■ Prompt
Exact wording is required: give all the records again, minus the pictures.
** Opening Data to process block **
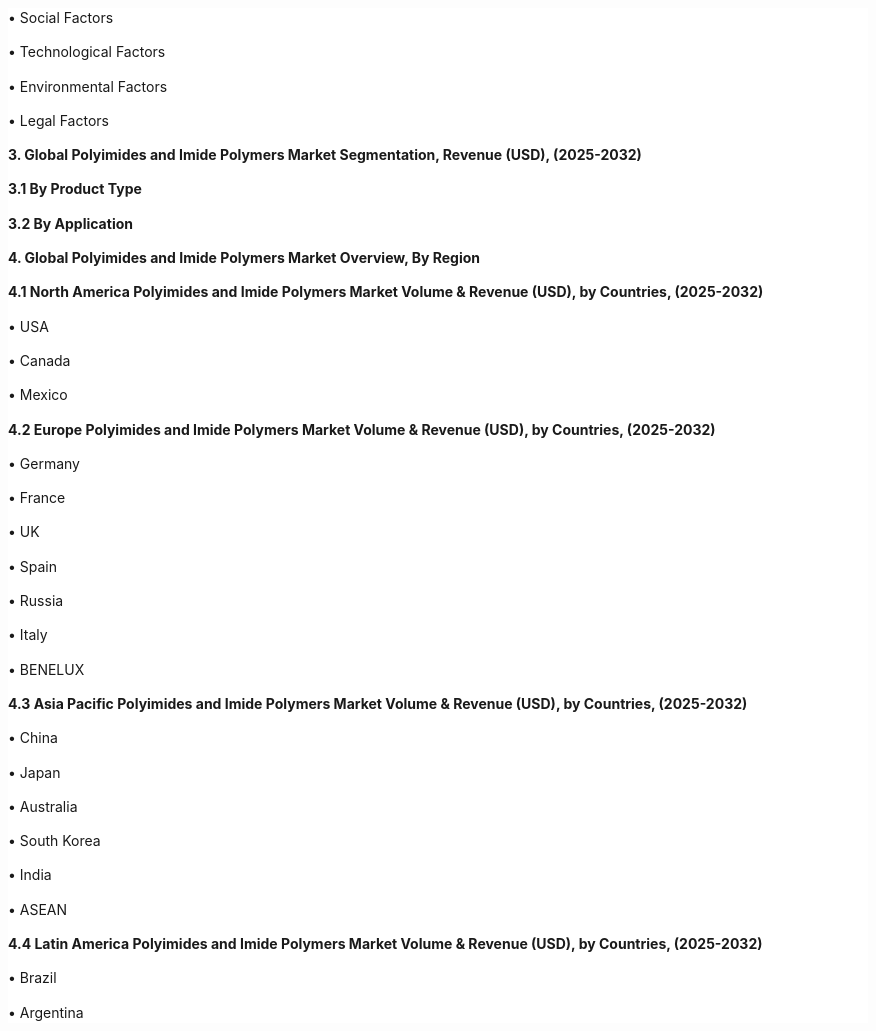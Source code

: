 • Social Factors

• Technological Factors

• Environmental Factors

• Legal Factors

<strong>3. Global Polyimides and Imide Polymers Market Segmentation, Revenue (USD), (2025-2032)</strong>

<strong>3.1 By Product Type</strong>

<strong>3.2 By Application</strong>

<strong>4. Global Polyimides and Imide Polymers Market Overview, By Region</strong>

<strong>4.1 North America Polyimides and Imide Polymers Market Volume &amp; Revenue (USD), by Countries, (2025-2032)</strong>

• USA

• Canada

• Mexico

<strong>4.2 Europe Polyimides and Imide Polymers Market Volume &amp; Revenue (USD), by Countries, (2025-2032)</strong>

• Germany

• France

• UK

• Spain

• Russia

• Italy

• BENELUX

<strong>4.3 Asia Pacific Polyimides and Imide Polymers Market Volume &amp; Revenue (USD), by Countries, (2025-2032)</strong>

• China

• Japan

• Australia

• South Korea

• India

• ASEAN

<strong>4.4 Latin America Polyimides and Imide Polymers Market Volume &amp; Revenue (USD), by Countries, (2025-2032)</strong>

• Brazil

• Argentina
** Closing Data to process block **
■ Exercise output
Source code

: • Social Factors

• Technological Factors

• Environmental Factors

• Legal Factors

<strong>3. Global Polyimides and Imide Polymers Market Segmentation, Revenue (USD), (2025-2032)</strong>

<strong>3.1 By Product Type</strong>

<strong>3.2 By Application</strong>

<strong>4. Global Polyimides and Imide Polymers Market Overview, By Region</strong>

<strong>4.1 North America Polyimides and Imide Polymers Market Volume &amp; Revenue (USD), by Countries, (2025-2032)</strong>

• USA

• Canada

• Mexico

<strong>4.2 Europe Polyimides and Imide Polymers Market Volume &amp; Revenue (USD), by Countries, (2025-2032)</strong>

• Germany

• France

• UK

• Spain

• Russia

• Italy

• BENELUX

<strong>4.3 Asia Pacific Polyimides and Imide Polymers Market Volume &amp; Revenue (USD), by Countries, (2025-2032)</strong>

• China

• Japan

• Australia

• South Korea

• India

• ASEAN

<strong>4.4 Latin America Polyimides and Imide Polymers Market Volume &amp; Revenue (USD), by Countries, (2025-2032)</strong>

• Brazil

• Argentina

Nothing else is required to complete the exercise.